■ Goal of the exercise
All of the records below must be reproduced exactly, minus any pictures.

■ Data in this exercise
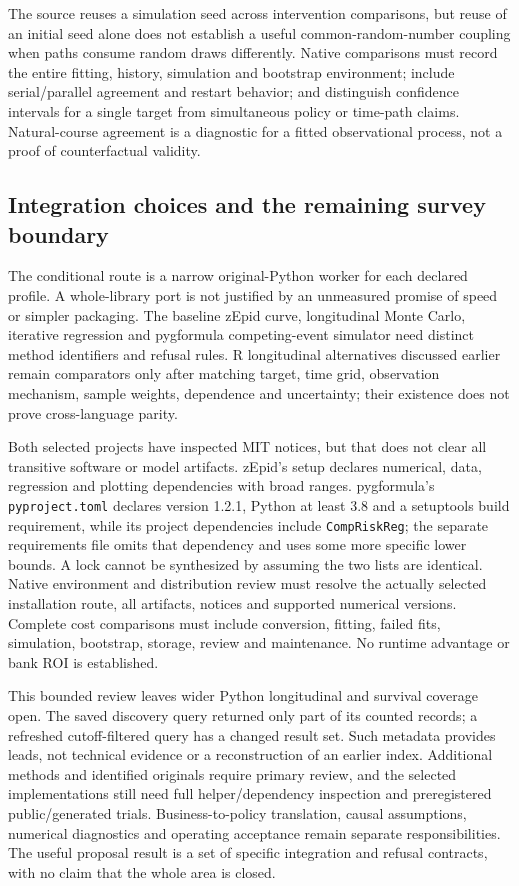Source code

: The source reuses a simulation seed across intervention comparisons, but
reuse of an initial seed alone does not establish a useful common-random-number
coupling when paths consume random draws differently. Native comparisons
must record the entire fitting, history, simulation and bootstrap environment;
include serial/parallel agreement and restart behavior; and distinguish
confidence intervals for a single target from simultaneous policy or time-path
claims. Natural-course agreement is a diagnostic for a fitted observational
process, not a proof of counterfactual validity.
\citep{exec24_longpy_pygformula_source}

\subsection{Integration choices and the remaining survey boundary}
The conditional route is a narrow original-Python worker for each declared
profile. A whole-library port is not justified by an unmeasured promise of
speed or simpler packaging. The baseline zEpid curve, longitudinal Monte Carlo,
iterative regression and pygformula competing-event simulator need distinct
method identifiers and refusal rules. R longitudinal alternatives discussed
earlier remain comparators only after matching target, time grid, observation
mechanism, sample weights, dependence and uncertainty; their existence does
not prove cross-language parity.\citep{exec24_longpy_zepid_source,exec24_longpy_pygformula_source}

Both selected projects have inspected MIT notices, but that does not clear
all transitive software or model artifacts. zEpid's setup declares numerical,
data, regression and plotting dependencies with broad ranges. pygformula's
\texttt{pyproject.toml} declares version 1.2.1, Python at least 3.8 and a
setuptools build requirement, while its project dependencies include
\texttt{CompRiskReg}; the separate requirements file omits that dependency
and uses some more specific lower bounds. A lock cannot be synthesized by
assuming the two lists are identical. Native environment and distribution
review must resolve the actually selected installation route, all artifacts,
notices and supported numerical versions. Complete cost comparisons must
include conversion, fitting, failed fits, simulation, bootstrap, storage,
review and maintenance. No runtime advantage or bank ROI is established.
\citep{exec24_longpy_zepid_source,exec24_longpy_pygformula_source}

This bounded review leaves wider Python longitudinal and survival coverage
open. The saved discovery query returned only part of its counted records;
a refreshed cutoff-filtered query has a changed result set. Such metadata
provides leads, not technical evidence or a reconstruction of an earlier
index. Additional methods and identified originals require primary review,
and the selected implementations still need full helper/dependency inspection
and preregistered public/generated trials. Business-to-policy translation,
causal assumptions, numerical diagnostics and operating acceptance remain
separate responsibilities. The useful proposal result is a set of specific
integration and refusal contracts, with no claim that the whole area is closed.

■ Answer
Source code

: The source reuses a simulation seed across intervention comparisons, but
reuse of an initial seed alone does not establish a useful common-random-number
coupling when paths consume random draws differently. Native comparisons
must record the entire fitting, history, simulation and bootstrap environment;
include serial/parallel agreement and restart behavior; and distinguish
confidence intervals for a single target from simultaneous policy or time-path
claims. Natural-course agreement is a diagnostic for a fitted observational
process, not a proof of counterfactual validity.
\citep{exec24_longpy_pygformula_source}

\subsection{Integration choices and the remaining survey boundary}
The conditional route is a narrow original-Python worker for each declared
profile. A whole-library port is not justified by an unmeasured promise of
speed or simpler packaging. The baseline zEpid curve, longitudinal Monte Carlo,
iterative regression and pygformula competing-event simulator need distinct
method identifiers and refusal rules. R longitudinal alternatives discussed
earlier remain comparators only after matching target, time grid, observation
mechanism, sample weights, dependence and uncertainty; their existence does
not prove cross-language parity.\citep{exec24_longpy_zepid_source,exec24_longpy_pygformula_source}

Both selected projects have inspected MIT notices, but that does not clear
all transitive software or model artifacts. zEpid's setup declares numerical,
data, regression and plotting dependencies with broad ranges. pygformula's
\texttt{pyproject.toml} declares version 1.2.1, Python at least 3.8 and a
setuptools build requirement, while its project dependencies include
\texttt{CompRiskReg}; the separate requirements file omits that dependency
and uses some more specific lower bounds. A lock cannot be synthesized by
assuming the two lists are identical. Native environment and distribution
review must resolve the actually selected installation route, all artifacts,
notices and supported numerical versions. Complete cost comparisons must
include conversion, fitting, failed fits, simulation, bootstrap, storage,
review and maintenance. No runtime advantage or bank ROI is established.
\citep{exec24_longpy_zepid_source,exec24_longpy_pygformula_source}

This bounded review leaves wider Python longitudinal and survival coverage
open. The saved discovery query returned only part of its counted records;
a refreshed cutoff-filtered query has a changed result set. Such metadata
provides leads, not technical evidence or a reconstruction of an earlier
index. Additional methods and identified originals require primary review,
and the selected implementations still need full helper/dependency inspection
and preregistered public/generated trials. Business-to-policy translation,
causal assumptions, numerical diagnostics and operating acceptance remain
separate responsibilities. The useful proposal result is a set of specific
integration and refusal contracts, with no claim that the whole area is closed.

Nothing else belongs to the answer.